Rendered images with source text

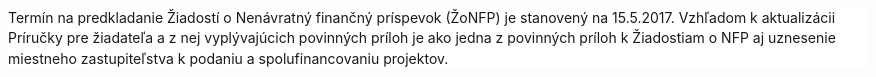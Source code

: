 Termín na predkladanie Žiadostí o Nenávratný finančný príspevok (ŽoNFP) je stanovený na
15.5.2017. Vzhľadom k aktualizácii Príručky pre žiadateľa a z nej vyplývajúcich povinných
príloh je ako jedna z povinných príloh k Žiadostiam o NFP aj uznesenie miestneho
zastupiteľstva k podaniu a spolufinancovaniu projektov.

Work instructions: The result should be every entry, word for word, and no pictures.

Answer:
Source code

: Termín na predkladanie Žiadostí o Nenávratný finančný príspevok (ŽoNFP) je stanovený na
15.5.2017. Vzhľadom k aktualizácii Príručky pre žiadateľa a z nej vyplývajúcich povinných
príloh je ako jedna z povinných príloh k Žiadostiam o NFP aj uznesenie miestneho
zastupiteľstva k podaniu a spolufinancovaniu projektov.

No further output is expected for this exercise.